Mechanisms of molecular chaperones in viral and cellular oncogenesis

Molecular chaperones are required for maintenance of cell homeostasis. It has been well known that dysregulation of these proteins has significant impact on the process of oncogenesis. Our research interest is to understand the mechanisms that alteration of the expression and activity of molecular chaperones involves in oncogenic process by modulating cellular signaling pathways. Tid1 is a member of molecular chaperone family, which is structurally related to Drosophila tumor suppressor Tid56. Tid1 suppresses proliferation of certain types of cancer by interfering with oncogenic signaling pathways including NF-kappaB. This putative tumor suppressor is targeted by viral oncoproteins such as Tax of human T cell leukemia virus type 1 (HTLV-1) and E7 of human pappilloma virus type 16 (HPV16). Notably, Tid1 is downregulated in about 50% of the patients with large granular lymphocyte (LGL) leukemia, a T-cell type of leukemia associated with an infection of HTLV-like virus. We have established T-LGL leukemia model to investigate the mechanism of Tid1 down-regulation in correlation with leukemogenesis.
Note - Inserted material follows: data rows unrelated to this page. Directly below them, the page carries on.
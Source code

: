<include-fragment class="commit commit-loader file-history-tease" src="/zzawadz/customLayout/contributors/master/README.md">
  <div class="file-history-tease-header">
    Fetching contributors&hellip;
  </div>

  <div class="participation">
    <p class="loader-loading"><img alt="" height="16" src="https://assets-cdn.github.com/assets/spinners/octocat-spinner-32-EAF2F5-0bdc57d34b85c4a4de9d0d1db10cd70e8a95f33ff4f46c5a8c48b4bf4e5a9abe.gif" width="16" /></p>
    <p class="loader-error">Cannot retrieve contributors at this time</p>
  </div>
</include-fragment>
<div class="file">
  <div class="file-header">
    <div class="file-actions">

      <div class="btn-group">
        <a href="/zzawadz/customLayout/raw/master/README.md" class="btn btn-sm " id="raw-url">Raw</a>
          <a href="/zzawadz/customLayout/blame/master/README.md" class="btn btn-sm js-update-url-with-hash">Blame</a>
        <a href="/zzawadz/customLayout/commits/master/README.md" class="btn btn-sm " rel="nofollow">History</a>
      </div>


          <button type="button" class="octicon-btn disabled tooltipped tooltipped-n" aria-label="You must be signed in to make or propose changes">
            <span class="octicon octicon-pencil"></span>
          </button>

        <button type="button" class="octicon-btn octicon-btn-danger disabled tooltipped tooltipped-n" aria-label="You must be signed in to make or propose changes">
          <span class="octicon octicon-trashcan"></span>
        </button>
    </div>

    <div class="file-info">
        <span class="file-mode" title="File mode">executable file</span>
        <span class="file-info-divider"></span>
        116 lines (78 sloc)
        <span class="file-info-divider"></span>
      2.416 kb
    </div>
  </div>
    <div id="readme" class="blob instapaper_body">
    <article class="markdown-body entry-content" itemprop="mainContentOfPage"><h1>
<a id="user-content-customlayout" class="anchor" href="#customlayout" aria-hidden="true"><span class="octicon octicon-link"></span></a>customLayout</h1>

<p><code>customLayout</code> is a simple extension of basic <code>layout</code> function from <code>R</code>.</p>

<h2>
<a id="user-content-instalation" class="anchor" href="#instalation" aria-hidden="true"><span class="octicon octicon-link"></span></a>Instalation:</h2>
Tid1 is expressed abundantly in heart, liver, skeletal muscle and blood cells but at a low level in normal lung tissue. However, Tid1 is over-expressed in lung adenocarcinoma and mesothelioma. Like SV40 large T antigen (LT), Tid1 constitutes a signature J domain in complex with Hsc70. The J-domain containing viral oncoprotein, SV40 LT, induces cell transformation by inactivating the tumor suppressors pRB and p53, and this process requires a functional J domain. This structural property suggests that induction of Tid1 or a potential "œgain of function" mutation may play a critical role in transformation of lung epithelial cells. In other cases, complete loss of expression of Tid1 is associated with certain types of solid tumor. We are investigating the role of Tid1 in transformation of primary human cells induced by viral and cellular oncogenes and the mechanism of Tid1 in regulating IkappaB kinase complex in inflammation and cancer.